Quella che più ricordo dalla mia adolescenza è “Non può piovere per sempre”, nella quale finivi sempre per imbatterti sfogliando la Smemo di una compagna di classe. Ma ce n’erano molte altre, attribuite ora a un musicista, ora a un filosofo, ora a uno scienziato. Citazioni incisive, aforismi che schiudevano mondi interi di significati, frasette che davano un’aura di profondità alla pagina sulla quale campeggiavano. A quel tempo, né io né i miei compagni, nella nostra ingenuità, ci ponevamo la fatidica domanda.
“Ma l’ha davvero detto lui/lei?”
Nel caso della frase sulla pioggia, l’attribuzione era senz’altro giusta perché Il corvo l’avevamo visto tutti e non c’erano dubbi: l’aveva proprio detto lui.
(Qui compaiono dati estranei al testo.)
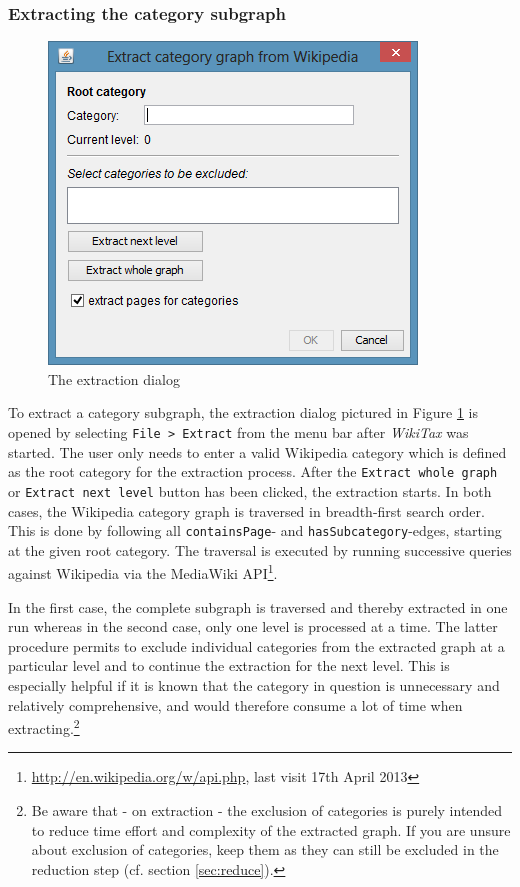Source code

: \documentclass{scrartcl}
\begin{document}
\subsubsection{Extracting the category subgraph}

\begin{figure}[ht]
  \centering
  \includegraphics[scale=0.60]{figures/extraction_dialog.png}
  \caption{The extraction dialog}
  \label{fig:extaction_dialog}
\end{figure}

To extract a category subgraph, the extraction dialog pictured in Figure \ref{fig:extaction_dialog} is opened by selecting \texttt{File > Extract} from the menu bar after \emph{WikiTax} was started. The user only needs to enter a valid Wikipedia category which is defined as the root category for the extraction process. After the \texttt{Extract whole graph} or \texttt{Extract next level} button has been clicked, the extraction starts. In both cases, the Wikipedia category graph is traversed in breadth-first search order. This is done by following all \texttt{containsPage}- and \texttt{hasSubcategory}-edges, starting at the given root category. The traversal is executed by running successive queries against Wikipedia via the MediaWiki API\footnote{\url{http://en.wikipedia.org/w/api.php}, last visit 17th April 2013}.

In the first case, the complete subgraph is traversed and thereby extracted in one run whereas in the second case, only one level is processed at a time. The latter procedure permits to exclude individual categories from the extracted graph at a particular level and to continue the extraction for the next level. This is especially helpful if it is known that the category in question is unnecessary and relatively comprehensive, and would therefore consume a lot of time when extracting.\footnote{Be aware that - on extraction - the exclusion of categories is purely intended to reduce time effort and complexity of the extracted graph. If you are unsure about exclusion of categories, keep them as they can still be excluded in the reduction step (cf. section \ref{sec:reduce}).} 
\end{document}
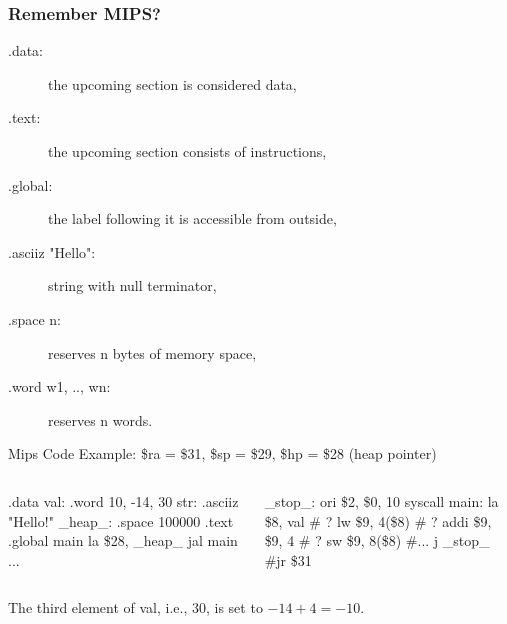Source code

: \documentclass{beamer}
\begin{document}
\begin{frame}[fragile,t]
   \frametitle{Remember MIPS?}

\begin{description}

    \item[.data:] the upcoming section is considered data,\smallskip

    \item[.text:] the upcoming section consists of instructions,\smallskip

    \item[.global:] the label following it is accessible from outside,\smallskip

    \item[.asciiz "Hello":]  string with null terminator,\smallskip

    \item[.space n:] reserves n bytes of memory space,\smallskip

    \item[.word w1, .., wn:] reserves n words.
\end{description}


\begin{block}{Mips Code Example: \$ra = \$31, \$sp = \$29, \$hp = \$28 (heap pointer)}
\begin{columns}
\vspace{-2ex}
\begin{colorcode}[fontsize=\scriptsize]
        .data
val:    .word 10, -14, 30
str:    .asciiz "Hello!"
_heap_: .space 100000
        .text
        .global main
        la \$28, _heap_
        jal main
        ...
\end{colorcode} 
\vspace{-2ex}
\begin{colorcode}[fontsize=\scriptsize]
_stop_:
         ori  \$2, \$0, 10
         syscall
main:
         la   \$8, val    # ?
         lw   \$9, 4(\$8)  # ?
         addi \$9, \$9, 4  # ?
         sw   \$9, 8(\$8)  #...
         j    _stop_     #jr \$31
\end{colorcode}
\end{columns}
\end{block}

\pause
\smallskip

The third element of val, i.e., $30$, is set to $-14 + 4 = -10$.

\end{frame}

\end{document}
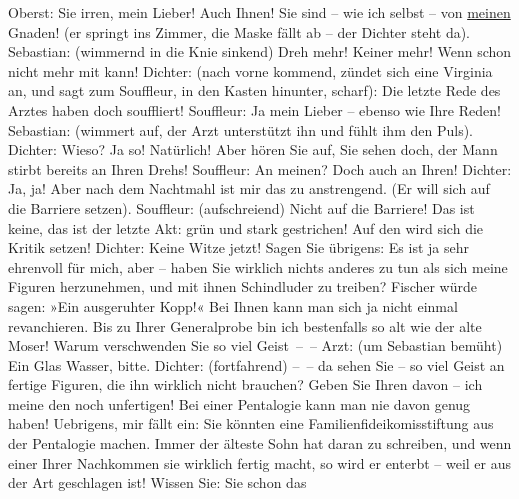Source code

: \begin{ledgroupsized}[t]{13cm}
           \pstart
           Oberst: Sie irren, mein Lieber! Auch Ihnen! Sie sind – wie ich selbst – von \uline{meinen} Gnaden! (er springt ins Zimmer, die Maske
					fällt ab – der Dichter steht da).\pend
           \pstart
           Sebastian: (wimmernd in die Knie sinkend)  Dreh
					mehr! Keiner mehr! Wenn  schon nicht mehr mit
					kann!\pend
           \pstart
           Dichter: (nach vorne kommend, zündet sich eine Virginia an, und sagt zum
					Souffleur, in den Kasten hinunter, scharf): {\pb}Die letzte Rede des Arztes
					haben doch  souffliert!\pend
           \pstart
           Souffleur: Ja mein Lieber – ebenso wie Ihre Reden!\pend
           \pstart
           Sebastian: (wimmert auf, der Arzt unterstützt ihn und fühlt ihm den Puls).\pend
           \pstart
           Dichter: Wieso? Ja so! Natürlich! Aber hören Sie auf, Sie sehen doch, der Mann
					stirbt bereits an Ihren Drehs!\pend
           \pstart
           Souffleur: An meinen? Doch auch an Ihren!\pend
           \pstart
           Dichter: Ja, ja! Aber nach dem Nachtmahl ist mir das zu anstrengend. (Er will
					sich auf die Barriere setzen).\pend
           \pstart
           Souffleur: (aufschreiend) Nicht auf die Barriere! Das ist keine, das ist der
					letzte Akt: grün und stark gestrichen! Auf den wird sich die Kritik setzen!\pend
           \pstart
           Dichter: Keine Witze jetzt! Sagen Sie übrigens: Es ist ja sehr ehrenvoll für
					mich, aber – haben Sie wirklich nichts anderes zu tun als sich meine Figuren
					herzunehmen, und mit ihnen Schindluder zu treiben? Fischer würde sagen: »Ein ausgeruhter Kopp!« Bei Ihnen
					kann man sich ja nicht einmal revanchieren. Bis zu Ihrer Generalprobe bin ich
					bestenfalls so alt wie der alte Moser! Warum verschwenden Sie so viel
					Geist – –\pend
           \pstart
           Arzt: (um Sebastian bemüht) Ein Glas Wasser, bitte.\pend
           \pstart
           Dichter: (fortfahrend) – – da sehen Sie – so viel Geist an fertige Figuren,
					die ihn wirklich nicht brauchen? Geben Sie Ihren davon – ich meine den noch
					unfertigen! Bei einer Pentalogie kann man nie davon genug haben! Uebrigens, mir
					fällt ein: Sie könnten eine Familienfideikomisstiftung aus der Pentalogie machen. Immer der älteste Sohn hat daran
					zu schreiben, und wenn einer Ihrer Nachkommen sie wirklich fertig macht, so
						wird{ }{\pb}er enterbt – weil er aus der
					Art geschlagen ist! Wissen Sie:  Sie schon das

\end{ledgroupsized}
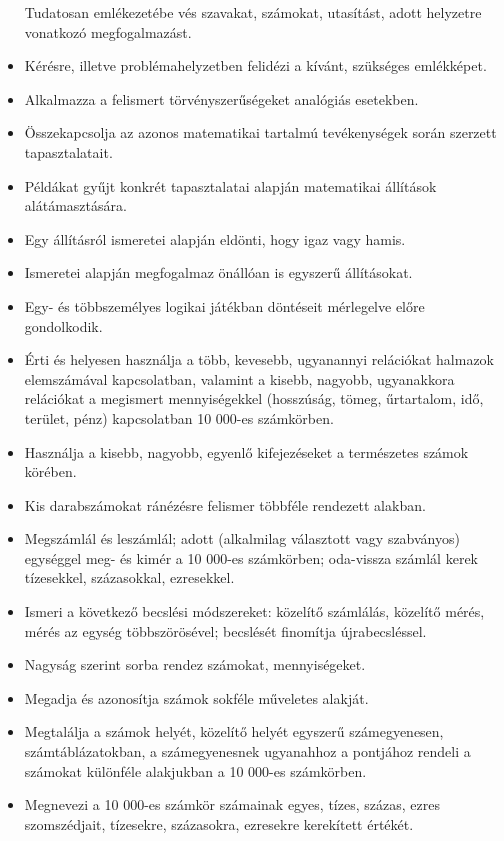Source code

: \begin{itemize}
  Tudatosan emlékezetébe vés szavakat, számokat, utasítást, adott
  helyzetre vonatkozó megfogalmazást.
\item
  Kérésre, illetve problémahelyzetben felidézi a kívánt, szükséges
  emlékképet.
\item
  Alkalmazza a felismert törvényszerűségeket analógiás esetekben.
\item
  Összekapcsolja az azonos matematikai tartalmú tevékenységek során
  szerzett tapasztalatait.
\item
  Példákat gyűjt konkrét tapasztalatai alapján matematikai állítások
  alátámasztására.
\item
  Egy állításról ismeretei alapján eldönti, hogy igaz vagy hamis.
\item
  Ismeretei alapján megfogalmaz önállóan is egyszerű állításokat.
\item
  Egy- és többszemélyes logikai játékban döntéseit mérlegelve előre
  gondolkodik.
\item
  Érti és helyesen használja a több, kevesebb, ugyanannyi relációkat
  halmazok elemszámával kapcsolatban, valamint a kisebb, nagyobb,
  ugyanakkora relációkat a megismert mennyiségekkel (hosszúság, tömeg,
  űrtartalom, idő, terület, pénz) kapcsolatban 10 000-es számkörben.
\item
  Használja a kisebb, nagyobb, egyenlő kifejezéseket a természetes
  számok körében.
\item
  Kis darabszámokat ránézésre felismer többféle rendezett alakban.
\item
  Megszámlál és leszámlál; adott (alkalmilag választott vagy szabványos)
  egységgel meg- és kimér a 10 000-es számkörben; oda-vissza számlál
  kerek tízesekkel, százasokkal, ezresekkel.
\item
  Ismeri a következő becslési módszereket: közelítő számlálás, közelítő
  mérés, mérés az egység többszörösével; becslését finomítja
  újrabecsléssel.
\item
  Nagyság szerint sorba rendez számokat, mennyiségeket.
\item
  Megadja és azonosítja számok sokféle műveletes alakját.
\item
  Megtalálja a számok helyét, közelítő helyét egyszerű számegyenesen,
  számtáblázatokban, a számegyenesnek ugyanahhoz a pontjához rendeli a
  számokat különféle alakjukban a 10 000-es számkörben.
\item
  Megnevezi a 10 000-es számkör számainak egyes, tízes, százas, ezres
  szomszédjait, tízesekre, százasokra, ezresekre kerekített értékét.

\end{itemize}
Per forza, direte voi, verificare una citazione di un film è facile, basta riguardarselo. Oh be’, andate a dirlo a Ned Stark.
Se si può diffondere una falsa citazione di un personaggio di una serie tv, cioè una fonte relativamente facile da verificare, che dire dei tanti, tantissimi aforismi che sgorgherebbero dalle pagine di scrittori e pensatori presenti e passati? Davvero Schopenhauer ha detto “Ricorda che una volta arrivato in cima alla collina comincerai ad andare più veloce” (SPOILER: no)? Davvero Sandro Pertini disse, come sostenevano molti slogan del Movimento dei Forconi, “Quando un governo non fa ciò che vuole il popolo, va cacciato via anche con mazze e pietre” (SPOILER: no)? Davvero Goebbels – o Göring, qui c’è un po’ di incertezza – ha detto “Quando sento la parola cultura, metto mano alla pistola” (SPOILER: no)?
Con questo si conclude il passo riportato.